Task statement: Only the lines holding "upon" are wanted; find them in the listing and return each one.

Supplied data:

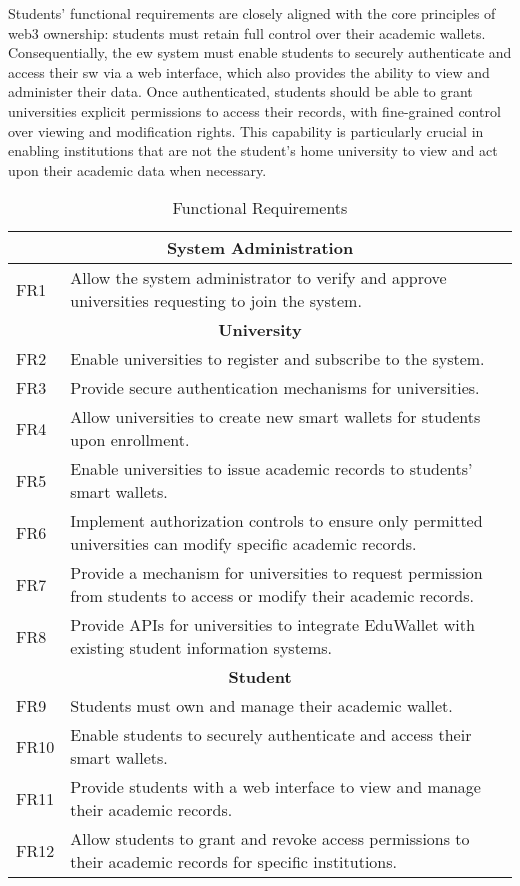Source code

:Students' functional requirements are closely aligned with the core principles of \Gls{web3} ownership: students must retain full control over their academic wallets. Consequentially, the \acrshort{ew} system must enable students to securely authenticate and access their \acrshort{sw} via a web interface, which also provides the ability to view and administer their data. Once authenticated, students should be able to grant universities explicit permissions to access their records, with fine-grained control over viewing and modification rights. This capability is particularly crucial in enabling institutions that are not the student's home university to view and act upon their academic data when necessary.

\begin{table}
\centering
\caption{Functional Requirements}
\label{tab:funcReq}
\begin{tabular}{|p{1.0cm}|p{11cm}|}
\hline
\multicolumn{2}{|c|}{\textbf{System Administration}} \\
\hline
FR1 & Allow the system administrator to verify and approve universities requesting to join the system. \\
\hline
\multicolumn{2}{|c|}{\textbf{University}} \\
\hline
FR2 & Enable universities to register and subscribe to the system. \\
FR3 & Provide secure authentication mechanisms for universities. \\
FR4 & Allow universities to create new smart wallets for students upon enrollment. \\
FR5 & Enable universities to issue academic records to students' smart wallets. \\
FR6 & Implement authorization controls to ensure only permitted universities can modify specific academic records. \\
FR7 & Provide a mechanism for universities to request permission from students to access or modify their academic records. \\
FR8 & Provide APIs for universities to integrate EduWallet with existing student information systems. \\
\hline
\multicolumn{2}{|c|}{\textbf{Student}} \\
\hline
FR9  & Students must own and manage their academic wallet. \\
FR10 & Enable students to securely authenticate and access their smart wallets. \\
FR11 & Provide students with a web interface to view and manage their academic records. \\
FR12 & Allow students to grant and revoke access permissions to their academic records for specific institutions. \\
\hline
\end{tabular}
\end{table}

---

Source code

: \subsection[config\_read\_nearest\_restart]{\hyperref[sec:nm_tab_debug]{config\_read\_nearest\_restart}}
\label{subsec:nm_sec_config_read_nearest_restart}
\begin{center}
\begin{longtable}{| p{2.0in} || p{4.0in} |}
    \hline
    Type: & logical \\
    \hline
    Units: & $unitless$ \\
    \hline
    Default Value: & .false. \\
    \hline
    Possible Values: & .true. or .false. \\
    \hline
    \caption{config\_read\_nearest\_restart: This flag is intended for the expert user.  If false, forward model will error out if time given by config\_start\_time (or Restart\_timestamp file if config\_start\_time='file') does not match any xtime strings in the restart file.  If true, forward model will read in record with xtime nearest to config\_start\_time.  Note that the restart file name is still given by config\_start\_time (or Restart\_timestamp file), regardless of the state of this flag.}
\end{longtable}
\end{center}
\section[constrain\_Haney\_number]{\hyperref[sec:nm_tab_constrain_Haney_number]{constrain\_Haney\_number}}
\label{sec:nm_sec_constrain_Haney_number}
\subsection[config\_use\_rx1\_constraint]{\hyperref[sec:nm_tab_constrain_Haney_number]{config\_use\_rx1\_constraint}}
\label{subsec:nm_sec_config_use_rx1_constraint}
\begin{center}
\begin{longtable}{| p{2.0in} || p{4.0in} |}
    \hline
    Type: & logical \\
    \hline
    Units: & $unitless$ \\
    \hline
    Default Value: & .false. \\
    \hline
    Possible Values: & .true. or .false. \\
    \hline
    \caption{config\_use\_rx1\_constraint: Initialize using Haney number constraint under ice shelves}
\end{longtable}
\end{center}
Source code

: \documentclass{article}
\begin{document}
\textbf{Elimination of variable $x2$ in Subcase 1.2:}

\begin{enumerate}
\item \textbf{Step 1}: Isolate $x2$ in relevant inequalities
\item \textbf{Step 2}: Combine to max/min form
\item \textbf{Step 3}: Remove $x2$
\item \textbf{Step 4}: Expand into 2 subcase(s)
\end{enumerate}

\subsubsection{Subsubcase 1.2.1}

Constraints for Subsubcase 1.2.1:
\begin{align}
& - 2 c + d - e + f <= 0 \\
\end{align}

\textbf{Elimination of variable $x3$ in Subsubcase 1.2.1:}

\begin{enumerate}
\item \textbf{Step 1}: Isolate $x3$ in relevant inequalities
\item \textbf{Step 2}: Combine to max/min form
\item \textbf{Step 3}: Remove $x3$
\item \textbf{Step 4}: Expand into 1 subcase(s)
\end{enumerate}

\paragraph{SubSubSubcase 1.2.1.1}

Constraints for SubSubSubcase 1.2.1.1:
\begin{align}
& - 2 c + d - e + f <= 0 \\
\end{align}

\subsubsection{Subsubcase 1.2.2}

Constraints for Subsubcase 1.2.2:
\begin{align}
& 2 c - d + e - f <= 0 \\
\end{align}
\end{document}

==

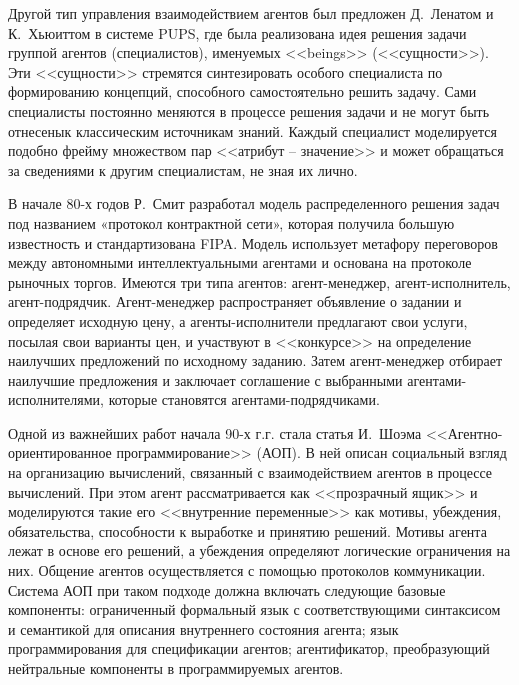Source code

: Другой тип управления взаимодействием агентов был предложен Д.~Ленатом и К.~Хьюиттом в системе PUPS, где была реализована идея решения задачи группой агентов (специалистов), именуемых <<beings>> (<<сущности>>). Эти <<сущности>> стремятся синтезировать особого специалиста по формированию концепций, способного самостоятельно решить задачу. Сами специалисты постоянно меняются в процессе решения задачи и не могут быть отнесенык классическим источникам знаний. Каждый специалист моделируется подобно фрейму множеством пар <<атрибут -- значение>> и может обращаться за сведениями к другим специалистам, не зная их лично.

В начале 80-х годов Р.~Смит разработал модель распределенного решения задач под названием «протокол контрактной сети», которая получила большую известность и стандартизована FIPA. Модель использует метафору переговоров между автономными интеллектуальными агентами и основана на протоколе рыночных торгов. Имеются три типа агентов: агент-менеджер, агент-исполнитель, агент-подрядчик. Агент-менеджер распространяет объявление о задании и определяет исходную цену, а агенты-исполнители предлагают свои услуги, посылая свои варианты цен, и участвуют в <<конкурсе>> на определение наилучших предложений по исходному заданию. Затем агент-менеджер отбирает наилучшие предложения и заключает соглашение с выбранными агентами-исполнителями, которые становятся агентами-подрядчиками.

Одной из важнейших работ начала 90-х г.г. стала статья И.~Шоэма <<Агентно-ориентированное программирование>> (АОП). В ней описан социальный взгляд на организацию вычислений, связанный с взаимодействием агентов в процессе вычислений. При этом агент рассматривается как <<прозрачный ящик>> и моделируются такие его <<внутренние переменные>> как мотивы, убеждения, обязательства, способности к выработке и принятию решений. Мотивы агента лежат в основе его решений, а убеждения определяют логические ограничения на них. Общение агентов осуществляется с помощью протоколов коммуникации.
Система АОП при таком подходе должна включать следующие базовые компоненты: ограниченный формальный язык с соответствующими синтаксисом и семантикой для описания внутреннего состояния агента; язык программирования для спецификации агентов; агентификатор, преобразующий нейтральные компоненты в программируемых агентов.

Problem solution:
:Students' functional requirements are closely aligned with the core principles of \Gls{web3} ownership: students must retain full control over their academic wallets. Consequentially, the \acrshort{ew} system must enable students to securely authenticate and access their \acrshort{sw} via a web interface, which also provides the ability to view and administer their data. Once authenticated, students should be able to grant universities explicit permissions to access their records, with fine-grained control over viewing and modification rights. This capability is particularly crucial in enabling institutions that are not the student's home university to view and act upon their academic data when necessary.
FR4 & Allow universities to create new smart wallets for students upon enrollment. \\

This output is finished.